DeadlockDetectedException: DeadLock detected from rank: 3
Traceback (most recent call last):
File "/home/asarnow/local/opt/miniforge3/envs/ddw_env/lib/python3.10/site-packages/pytorch_lightning/trainer/call.py", line 38, in
_call_and_handle_interrupt
return trainer_fn(*args, **kwargs)
File "/home/asarnow/local/opt/miniforge3/envs/ddw_env/lib/python3.10/site-packages/pytorch_lightning/trainer/trainer.py", line
621, in _fit_impl
self._run(model, ckpt_path=self.ckpt_path)
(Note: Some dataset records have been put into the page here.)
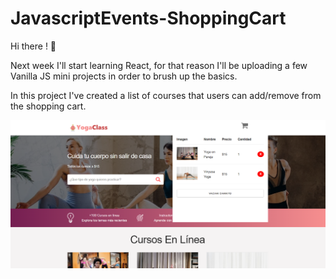 # JavascriptEvents-ShoppingCart
Hi there ! 	:star_struck:

Next week I'll start learning React, for that reason I'll be uploading a few Vanilla JS mini projects in order to brush up the basics.

In this project I've created a list of courses that users can add/remove from the shopping cart.

![Website look](/img/Portada.png)
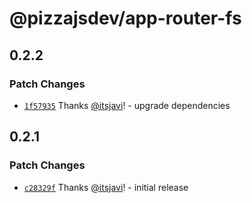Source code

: # @pizzajsdev/app-router-fs

## 0.2.2

### Patch Changes

- [`1f57935`](https://github.com/pizzajsdev/pizzajs/commit/1f57935babfcea096740e555a32c0de20f26a833) Thanks
  [@itsjavi](https://github.com/itsjavi)! - upgrade dependencies

## 0.2.1

### Patch Changes

- [`c28329f`](https://github.com/pizzajsdev/pizzajs/commit/c28329ff9dfe819c719d50496bef20d5e8a0add0) Thanks
  [@itsjavi](https://github.com/itsjavi)! - initial release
File "/home/asarnow/local/opt/miniforge3/envs/ddw_env/lib/python3.10/site-packages/pytorch_lightning/trainer/trainer.py", line
1058, in _run
results = self._run_stage()
File "/home/asarnow/local/opt/miniforge3/envs/ddw_env/lib/python3.10/site-packages/pytorch_lightning/trainer/trainer.py", line
1137, in _run_stage
self._run_train()
File "/home/asarnow/local/opt/miniforge3/envs/ddw_env/lib/python3.10/site-packages/pytorch_lightning/trainer/trainer.py", line
1160, in _run_train
self.fit_loop.run()
File "/home/asarnow/local/opt/miniforge3/envs/ddw_env/lib/python3.10/site-packages/pytorch_lightning/loops/loop.py", line 200, in
run
self.on_advance_end()
File "/home/asarnow/local/opt/miniforge3/envs/ddw_env/lib/python3.10/site-packages/pytorch_lightning/loops/fit_loop.py", line 296,
in on_advance_end
self.trainer._call_lightning_module_hook("on_train_epoch_end")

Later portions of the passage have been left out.